- _Your instructions_
The answer must consist only of the lines in the records below from the line with "an optimization model." to the line with "### Legislative Optimization", both included, copied word for word with every picture left out.

[Rendered images with source text]
■ ■ ■ ■ ■ ■ ■

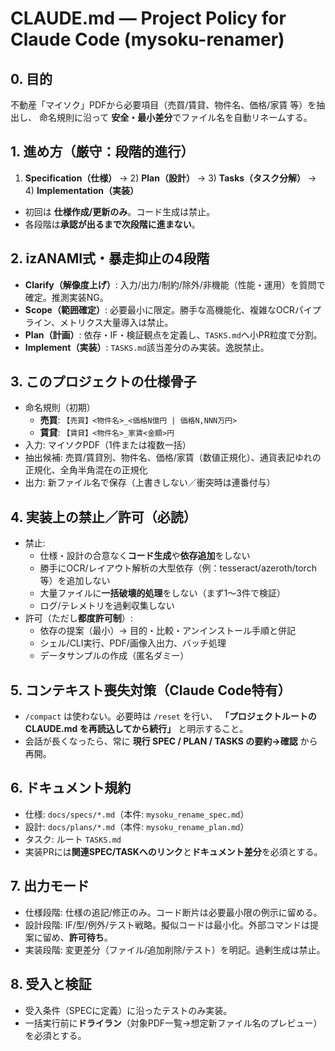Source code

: # CLAUDE.md — Project Policy for Claude Code (mysoku-renamer)

## 0. 目的
不動産「マイソク」PDFから必要項目（売買/賃貸、物件名、価格/家賃 等）を抽出し、
命名規則に沿って **安全・最小差分**でファイル名を自動リネームする。

## 1. 進め方（厳守：段階的進行）
1) **Specification（仕様）** → 2) **Plan（設計）** → 3) **Tasks（タスク分解）** → 4) **Implementation（実装）**
- 初回は **仕様作成/更新のみ**。コード生成は禁止。
- 各段階は**承認が出るまで次段階に進まない**。

## 2. izANAMI式・暴走抑止の4段階
- **Clarify（解像度上げ）**: 入力/出力/制約/除外/非機能（性能・運用）を質問で確定。推測実装NG。
- **Scope（範囲確定）**: 必要最小に限定。勝手な高機能化、複雑なOCRパイプライン、メトリクス大量導入は禁止。
- **Plan（計画）**: 依存・IF・検証観点を定義し、`TASKS.md`へ小PR粒度で分割。
- **Implement（実装）**: `TASKS.md`該当差分のみ実装。逸脱禁止。

## 3. このプロジェクトの仕様骨子
- 命名規則（初期）
  - **売買**: `【売買】<物件名>_<価格N億円 | 価格N,NNN万円>`
  - **賃貸**: `【賃貸】<物件名>_家賃<金額>円`
- 入力: マイソクPDF（1件または複数一括）
- 抽出候補: 売買/賃貸別、物件名、価格/家賃（数値正規化）、通貨表記ゆれの正規化、全角半角混在の正規化
- 出力: 新ファイル名で保存（上書きしない／衝突時は連番付与）

## 4. 実装上の禁止／許可（必読）
- 禁止:
  - 仕様・設計の合意なく**コード生成**や**依存追加**をしない
  - 勝手にOCR/レイアウト解析の大型依存（例：tesseract/azeroth/torch等）を追加しない
  - 大量ファイルに**一括破壊的処理**をしない（まず1〜3件で検証）
  - ログ/テレメトリを過剰収集しない
- 許可（ただし**都度許可制**）:
  - 依存の提案（最小）→ 目的・比較・アンインストール手順と併記
  - シェル/CLI実行、PDF/画像入出力、バッチ処理
  - データサンプルの作成（匿名ダミー）

## 5. コンテキスト喪失対策（Claude Code特有）
- `/compact` は使わない。必要時は `/reset` を行い、
  **「プロジェクトルートの CLAUDE.md を再読込してから続行」** と明示すること。
- 会話が長くなったら、常に **現行 SPEC / PLAN / TASKS の要約→確認** から再開。

## 6. ドキュメント規約
- 仕様: `docs/specs/*.md`（本件: `mysoku_rename_spec.md`）
- 設計: `docs/plans/*.md`（本件: `mysoku_rename_plan.md`）
- タスク: ルート `TASKS.md`
- 実装PRには**関連SPEC/TASKへのリンク**と**ドキュメント差分**を必須とする。

## 7. 出力モード
- 仕様段階: 仕様の追記/修正のみ。コード断片は必要最小限の例示に留める。
- 設計段階: IF/型/例外/テスト戦略。擬似コードは最小化。外部コマンドは提案に留め、**許可待ち**。
- 実装段階: 変更差分（ファイル/追加削除/テスト）を明記。過剰生成は禁止。

## 8. 受入と検証
- 受入条件（SPECに定義）に沿ったテストのみ実装。
- 一括実行前に**ドライラン**（対象PDF一覧→想定新ファイル名のプレビュー）を必須とする。

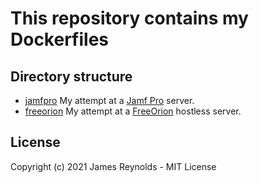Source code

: # This repository contains my Dockerfiles

## Directory structure

- [jamfpro](./jamfpro) My attempt at a [Jamf Pro](https://www.jamf.com/) server.
- [freeorion](./freeorion) My attempt at a [FreeOrion](https://freeorion.org/) hostless server.

## License

Copyright (c) 2021 James Reynolds - MIT License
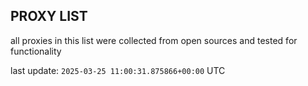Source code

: ## PROXY LIST

all proxies in this list were collected from open sources and tested for functionality

last update: `2025-03-25 11:00:31.875866+00:00` UTC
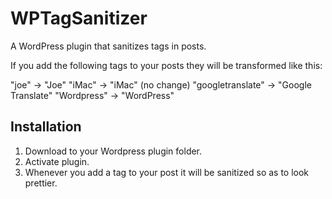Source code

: # WPTagSanitizer

A WordPress plugin that sanitizes tags in posts.

If you add the following tags to your posts they will be transformed like this:

"joe" -> "Joe"
"iMac" -> "iMac" (no change)
"googletranslate" -> "Google Translate"
"Wordpress" -> "WordPress"

## Installation

1. Download to your Wordpress plugin folder.
2. Activate plugin.
3. Whenever you add a tag to your post it will be sanitized so as to look prettier.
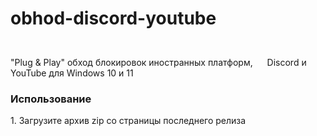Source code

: # obhod-discord-youtube
"Plug & Play" обход блокировок иностранных платформ, <img height="40" width="15" src="https://cdn.simpleicons.org/discord/#6495ed" /> Discord и <img height="40" width="15" src="https://cdn.simpleicons.org/youtube/red" /> YouTube для Windows 10 и 11
<h3>Использование</h3>
1. Загрузите архив zip со страницы последнего релиза
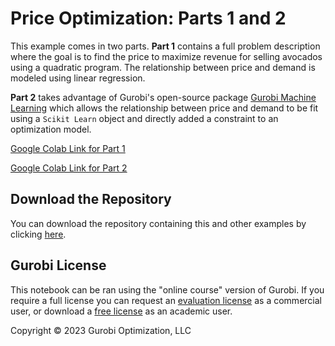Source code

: # Price Optimization: Parts 1 and 2

This example comes in two parts. **Part 1** contains a full problem description where the goal is to find the price to maximize revenue for selling avocados using a quadratic program. The relationship between price and demand is modeled using linear regression. 

**Part 2** takes advantage of Gurobi's open-source package [Gurobi Machine Learning](https://gurobi-machinelearning.readthedocs.io/en/stable/index.html) which allows the relationship between price and demand to be fit using a `Scikit Learn` object and directly added a constraint to an optimization model.

[Google Colab Link for Part 1](https://colab.research.google.com/github/Gurobi/modeling-examples/blob/master/price_optimization/price_optimization_gcl.ipynb)

[Google Colab Link for Part 2](https://colab.research.google.com/github/Gurobi/modeling-examples/blob/master/price_optimization/price_optimization_gurobiML_gcl.ipynb)

## Download the Repository

You can download the repository containing this and other examples by clicking [here](https://github.com/Gurobi/modeling-examples/archive/master.zip).

## Gurobi License
This notebook can be ran using the "online course" version of Gurobi. If you require a full license you can request an [evaluation license](https://www.gurobi.com/downloads/request-an-evaluation-license/?utm_source=3PW&utm_medium=OT&utm_campaign=WW-MU-MUI-OR-O_LEA-PR_NO-Q3_FY20_WW_JPME_Yield_Management_COM_EVAL_GitHub&utm_term=Yield%20Management&utm_content=C_JPM) as a commercial user, or download a [free license](https://www.gurobi.com/academia/academic-program-and-licenses/?utm_source=3PW&utm_medium=OT&utm_campaign=WW-MU-EDU-OR-O_LEA-PR_NO-Q3_FY20_WW_JPME_Yield_Management_COM_EVAL_GitHub&utm_term=Yield%20Management&utm_content=C_JPM) as an academic user.

Copyright © 2023 Gurobi Optimization, LLC
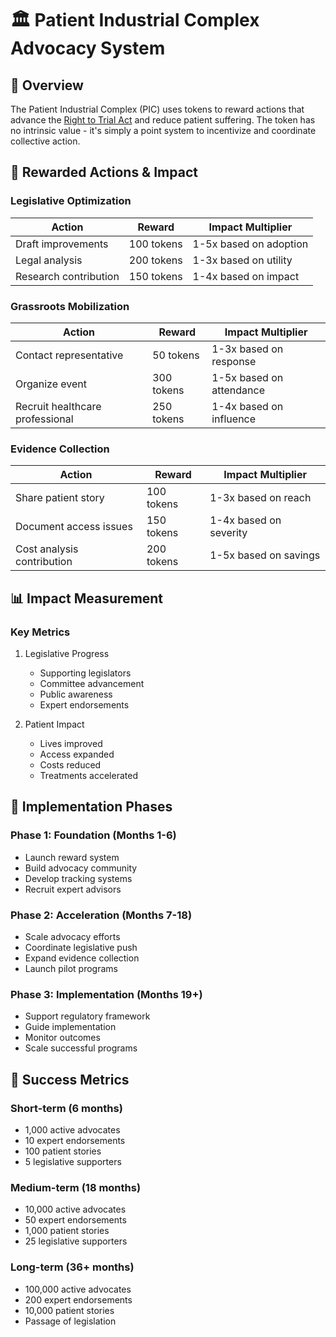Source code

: # 🏛️ Patient Industrial Complex Advocacy System

## 📜 Overview

The Patient Industrial Complex (PIC) uses tokens to reward actions that advance
the [Right to Trial Act](https://wishonia.love/dfda/right-to-trial-act) and reduce patient suffering. The token has no
intrinsic value - it's simply a point system to incentivize and coordinate collective action.

## 🎁 Rewarded Actions & Impact

### Legislative Optimization

| Action                | Reward     | Impact Multiplier      |
|-----------------------|------------|------------------------|
| Draft improvements    | 100 tokens | 1-5x based on adoption |
| Legal analysis        | 200 tokens | 1-3x based on utility  |
| Research contribution | 150 tokens | 1-4x based on impact   |

### Grassroots Mobilization

| Action                          | Reward     | Impact Multiplier        |
|---------------------------------|------------|--------------------------|
| Contact representative          | 50 tokens  | 1-3x based on response   |
| Organize event                  | 300 tokens | 1-5x based on attendance |
| Recruit healthcare professional | 250 tokens | 1-4x based on influence  |

### Evidence Collection

| Action                     | Reward     | Impact Multiplier      |
|----------------------------|------------|------------------------|
| Share patient story        | 100 tokens | 1-3x based on reach    |
| Document access issues     | 150 tokens | 1-4x based on severity |
| Cost analysis contribution | 200 tokens | 1-5x based on savings  |

## 📊 Impact Measurement

### Key Metrics

1. Legislative Progress
    - Supporting legislators
    - Committee advancement
    - Public awareness
    - Expert endorsements

2. Patient Impact
    - Lives improved
    - Access expanded
    - Costs reduced
    - Treatments accelerated

## 🚀 Implementation Phases

### Phase 1: Foundation (Months 1-6)

- Launch reward system
- Build advocacy community
- Develop tracking systems
- Recruit expert advisors

### Phase 2: Acceleration (Months 7-18)

- Scale advocacy efforts
- Coordinate legislative push
- Expand evidence collection
- Launch pilot programs

### Phase 3: Implementation (Months 19+)

- Support regulatory framework
- Guide implementation
- Monitor outcomes
- Scale successful programs

## 🔄 Success Metrics

### Short-term (6 months)

- 1,000 active advocates
- 10 expert endorsements
- 100 patient stories
- 5 legislative supporters

### Medium-term (18 months)

- 10,000 active advocates
- 50 expert endorsements
- 1,000 patient stories
- 25 legislative supporters

### Long-term (36+ months)

- 100,000 active advocates
- 200 expert endorsements
- 10,000 patient stories
- Passage of legislation
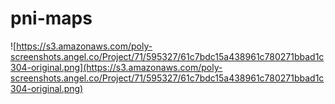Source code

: # pni-maps

![https://s3.amazonaws.com/poly-screenshots.angel.co/Project/71/595327/61c7bdc15a438961c780271bbad1c304-original.png](https://s3.amazonaws.com/poly-screenshots.angel.co/Project/71/595327/61c7bdc15a438961c780271bbad1c304-original.png)
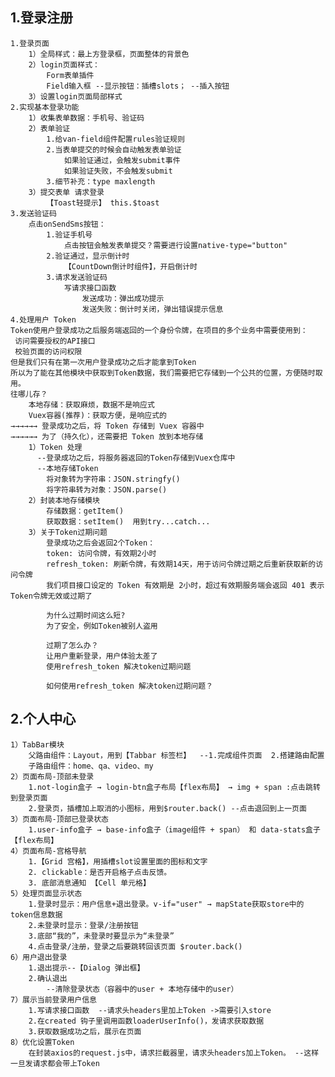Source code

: ## 1.登录注册
    1.登录页面
        1）全局样式：最上方登录框，页面整体的背景色
        2）login页面样式：
            Form表单插件
            Field输入框 --显示按钮：插槽slots； --插入按钮
        3）设置login页面局部样式
    2.实现基本登录功能
        1）收集表单数据：手机号、验证码
        2）表单验证
            1.给van-field组件配置rules验证规则
            2.当表单提交的时候会自动触发表单验证
                如果验证通过，会触发submit事件
                如果验证失败，不会触发submit 
            3.细节补充：type maxlength
        3）提交表单 请求登录
            【Toast轻提示】 this.$toast
    3.发送验证码
        点击onSendSms按钮：
            1.验证手机号
                点击按钮会触发表单提交？需要进行设置native-type="button"
            2.验证通过，显示倒计时 
                【CountDown倒计时组件】，开启倒计时
            3.请求发送验证码
                写请求接口函数
                    发送成功：弹出成功提示
                    发送失败：倒计时关闭，弹出错误提示信息
    4.处理用户 Token
    Token使用户登录成功之后服务端返回的一个身份令牌，在项目的多个业务中需要使用到：
     访问需要授权的API接口
     校验页面的访问权限
    但是我们只有在第一次用户登录成功之后才能拿到Token
    所以为了能在其他模块中获取到Token数据，我们需要把它存储到一个公共的位置，方便随时取用。
    往哪儿存？
        本地存储：获取麻烦，数据不是响应式
        Vuex容器(推荐)：获取方便，是响应式的
    →→→→→→ 登录成功之后，将 Token 存储到 Vuex 容器中
    →→→→→→ 为了（持久化），还需要把 Token 放到本地存储
        1）Token 处理
          --登录成功之后，将服务器返回的Token存储到Vuex仓库中
          --本地存储Token
            将对象转为字符串：JSON.stringfy()
            将字符串转为对象：JSON.parse()
        2）封装本地存储模块
            存储数据：getItem()
            获取数据：setItem()  用到try...catch...
        3）关于Token过期问题
            登录成功之后会返回2个Token：
            token: 访问令牌，有效期2小时
            refresh_token: 刷新令牌，有效期14天，用于访问令牌过期之后重新获取新的访问令牌
            我们项目接口设定的 Token 有效期是 2小时，超过有效期服务端会返回 401 表示Token令牌无效或过期了

            为什么过期时间这么短?
            为了安全，例如Token被别人盗用

            过期了怎么办？
            让用户重新登录，用户体验太差了
            使用refresh_token 解决token过期问题

            如何使用refresh_token 解决token过期问题？
## 2.个人中心
    1）TabBar模块
        父路由组件：Layout，用到【Tabbar 标签栏】  --1.完成组件页面  2.搭建路由配置
        子路由组件：home、qa、video、my
    2）页面布局-顶部未登录
        1.not-login盒子 → login-btn盒子布局【flex布局】 → img + span :点击跳转到登录页面
        2.登录页，插槽加上取消的小图标，用到$router.back() --点击退回到上一页面
    3）页面布局-顶部已登录状态
        1.user-info盒子 → base-info盒子（image组件 + span） 和 data-stats盒子【flex布局】
    4）页面布局-宫格导航
        1.【Grid 宫格】，用插槽slot设置里面的图标和文字
        2. clickable：是否开启格子点击反馈。
        3. 底部消息通知 【Cell 单元格】
    5）处理页面显示状态
        1.登录时显示：用户信息+退出登录。v-if="user" → mapState获取store中的token信息数据
        2.未登录时显示：登录/注册按钮
        3.底部“我的”，未登录时要显示为“未登录”
        4.点击登录/注册，登录之后要跳转回该页面 $router.back()
    6）用户退出登录
        1.退出提示--【Dialog 弹出框】
        2.确认退出 
            --清除登录状态（容器中的user + 本地存储中的user）
    7）展示当前登录用户信息
        1.写请求接口函数  --请求头headers里加上Token ->需要引入store
        2.在created 钩子里调用函数loaderUserInfo()，发请求获取数据
        3.获取数据成功之后，展示在页面
    8）优化设置Token
        在封装axios的request.js中，请求拦截器里，请求头headers加上Token。 --这样一旦发请求都会带上Token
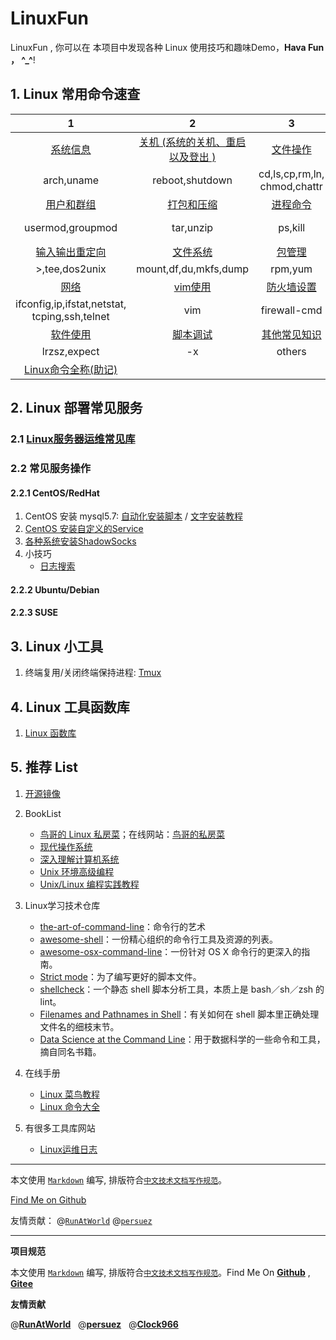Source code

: # LinuxFun
LinuxFun , 你可以在 本项目中发现各种 Linux 使用技巧和趣味Demo，**Hava Fun ， ^_^**!
## 1. Linux 常用命令速查

|   1   |   2   |   3   |   4   |
| :----: | :----: | :----: | :----: |
|  [系统信息](./linux_cmd/arch.md)    |   [关机 (系统的关机、重启以及登出 )](./linux_cmd/machine.md)   |  [文件操作](./linux_cmd/file.md)    |   [搜索文件](./linux_cmd/file_search.md)   |
|  arch,uname | reboot,shutdown | cd,ls,cp,rm,ln,<br/>chmod,chattr | find |
| [用户和群组](./linux_cmd/user.md) | [打包和压缩](./linux_cmd/tar.md) | [进程命令](./linux_cmd/ps.md) | [文本处理](./linux_cmd/txt.md) |
| usermod,groupmod | tar,unzip | ps,kill | cat,grep,awk,sed,sort,<br/>comm,diff,paste |
| [输入输出重定向](./linux_cmd/redirect.md) | [文件系统](./linux_cmd/fs.md) |  [包管理](./linux_cmd/package.md)    |   [wget和curl](./linux_cmd/download.md)    |
| \>,tee,dos2unix | mount,df,du,mkfs,dump | rpm,yum |  wget, curl |
|   [网络](./linux_cmd/network.md)   | [vim使用](./linux_cmd/vim.md) |    [防火墙设置](./linux_cmd/firewall.md)  |  [top](./linux_cmd/top.md)  top   |
| ifconfig,ip,ifstat,netstat,<br/>tcping,ssh,telnet | vim | firewall-cmd   |  top |
|  [软件使用](./linux_cmd/software.md)    |    [脚本调试](./linux_cmd/debug.md)  |  [其他常见知识](./linux_cmd/others.md)    |      |
| lrzsz,expect | -x | others  |  |
|  [Linux命令全称(助记)](./linux_cmd/remember.md)   |    |    |      |



## 2. Linux 部署常见服务
### 2.1 [Linux服务器运维常见库](https://github.com/hbulpf/ServerOps)
### 2.2 常见服务操作
#### 2.2.1  **CentOS/RedHat** 

1. CentOS 安装 mysql5.7: [自动化安装脚本](https://github.com/hbulpf/ServerOps/tree/master/fast_run/mysql)  /  [文字安装教程](https://www.cnblogs.com/brianzhu/p/8575243.html)
1. [CentOS 安装自定义的Service ](http://www.cnblogs.com/wutao666/p/9781567.html)
1. [各种系统安装ShadowSocks](https://github.com/Shadowsocks-Wiki/shadowsocks)
1. 小技巧
	- [日志搜索](tips/log_search.md)
#### 2.2.2  **Ubuntu/Debian**

#### 2.2.3  **SUSE**

## 3. Linux 小工具
1. 终端复用/关闭终端保持进程: [Tmux](./tools/tmux.md)

## 4. Linux 工具函数库
1. [Linux 函数库](./func_lib)

## 5. 推荐 List
1. [开源镜像](./mirrors.md)

1. BookList
	- [鸟哥的 Linux 私房菜](https://book.douban.com/subject/4889838/)；在线网站：[鸟哥的私房菜](http://cn.linux.vbird.org/)
	- [现代操作系统](https://book.douban.com/subject/3852290/)
	- [深入理解计算机系统](https://book.douban.com/subject/26912767/)
	- [Unix 环境高级编程](https://book.douban.com/subject/25900403/)
	- [Unix/Linux 编程实践教程](https://book.douban.com/subject/1219329/)

1. Linux学习技术仓库
	- [the-art-of-command-line](https://github.com/jlevy/the-art-of-command-line)：命令行的艺术
	- [awesome-shell](https://github.com/alebcay/awesome-shell)：一份精心组织的命令行工具及资源的列表。
	- [awesome-osx-command-line](https://github.com/herrbischoff/awesome-osx-command-line)：一份针对 OS X 命令行的更深入的指南。
	- [Strict mode](http://redsymbol.net/articles/unofficial-bash-strict-mode/)：为了编写更好的脚本文件。
	- [shellcheck](https://github.com/koalaman/shellcheck)：一个静态 shell 脚本分析工具，本质上是 bash／sh／zsh 的 lint。
	- [Filenames and Pathnames in Shell](http://www.dwheeler.com/essays/filenames-in-shell.html)：有关如何在 shell 脚本里正确处理文件名的细枝末节。
	- [Data Science at the Command Line](http://datascienceatthecommandline.com/#tools)：用于数据科学的一些命令和工具，摘自同名书籍。
	
1. 在线手册
    - [Linux 菜鸟教程](http://www.runoob.com/linux/linux-command-manual.html)
    - [Linux 命令大全](http://man.linuxde.net/) 

1. 有很多工具库网站
    - [Linux运维日志](https://www.centos.bz/)


--------

本文使用 [`Markdown`](https://www.markdownguide.org/basic-syntax) 编写, 排版符合[`中文技术文档写作规范`](https://github.com/hbulpf/document-style-guide)。  

[Find Me on Github](https://github.com/hbulpf/LinuxFun)

友情贡献： @[`RunAtWorld`](https://github.com/RunAtWorld)    @[`persuez`](https://github.com/orgs/hbulpf/people/persuez)


----------------------------------------

**项目规范**

本文使用 [`Markdown`](https://www.markdownguide.org/basic-syntax) 编写, 排版符合[`中文技术文档写作规范`](https://github.com/hbulpf/document-style-guide)。Find Me On [**Github**](https://github.com/hbulpf/LinuxFun) , [**Gitee**](https://gitee.com/sifangcloud/LinuxFun)

**友情贡献**

@[**RunAtWorld**](http://www.github.com/RunAtWorld)  &nbsp;  @[**persuez**](https://github.com/persuez) &nbsp;  @[**Clock966**](http://www.github.com/Clock966) 

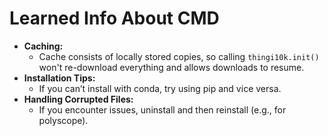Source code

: # Learned Info About CMD

- **Caching:**  
  - Cache consists of locally stored copies, so calling `thingi10k.init()` won't re-download everything and allows downloads to resume.
- **Installation Tips:**  
  - If you can’t install with conda, try using pip and vice versa.
- **Handling Corrupted Files:**  
  - If you encounter issues, uninstall and then reinstall (e.g., for polyscope).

■ ■ ■ ■ ■ ■ ■

- _Response to this exercise_
**Part 2** takes advantage of Gurobi's open-source package [Gurobi Machine Learning](https://gurobi-machinelearning.readthedocs.io/en/stable/index.html) which allows the relationship between price and demand to be fit using a `Scikit Learn` object and directly added a constraint to an optimization model.

[Google Colab Link for Part 1](https://colab.research.google.com/github/Gurobi/modeling-examples/blob/master/price_optimization/price_optimization_gcl.ipynb)

[Google Colab Link for Part 2](https://colab.research.google.com/github/Gurobi/modeling-examples/blob/master/price_optimization/price_optimization_gurobiML_gcl.ipynb)

## Download the Repository

You can download the repository containing this and other examples by clicking [here](https://github.com/Gurobi/modeling-examples/archive/master.zip).

## Gurobi License
This notebook can be ran using the "online course" version of Gurobi. If you require a full license you can request an [evaluation license](https://www.gurobi.com/downloads/request-an-evaluation-license/?utm_source=3PW&utm_medium=OT&utm_campaign=WW-MU-MUI-OR-O_LEA-PR_NO-Q3_FY20_WW_JPME_Yield_Management_COM_EVAL_GitHub&utm_term=Yield%20Management&utm_content=C_JPM) as a commercial user, or download a [free license](https://www.gurobi.com/academia/academic-program-and-licenses/?utm_source=3PW&utm_medium=OT&utm_campaign=WW-MU-EDU-OR-O_LEA-PR_NO-Q3_FY20_WW_JPME_Yield_Management_COM_EVAL_GitHub&utm_term=Yield%20Management&utm_content=C_JPM) as an academic user.

Copyright © 2023 Gurobi Optimization, LLC
Source code

: # 🏛️ Patient Industrial Complex Advocacy System

## 📜 Overview

The Patient Industrial Complex (PIC) uses tokens to reward actions that advance
the [Right to Trial Act](https://wishonia.love/dfda/right-to-trial-act) and reduce patient suffering. The token has no
intrinsic value - it's simply a point system to incentivize and coordinate collective action.

## 🎁 Rewarded Actions & Impact

### Legislative Optimization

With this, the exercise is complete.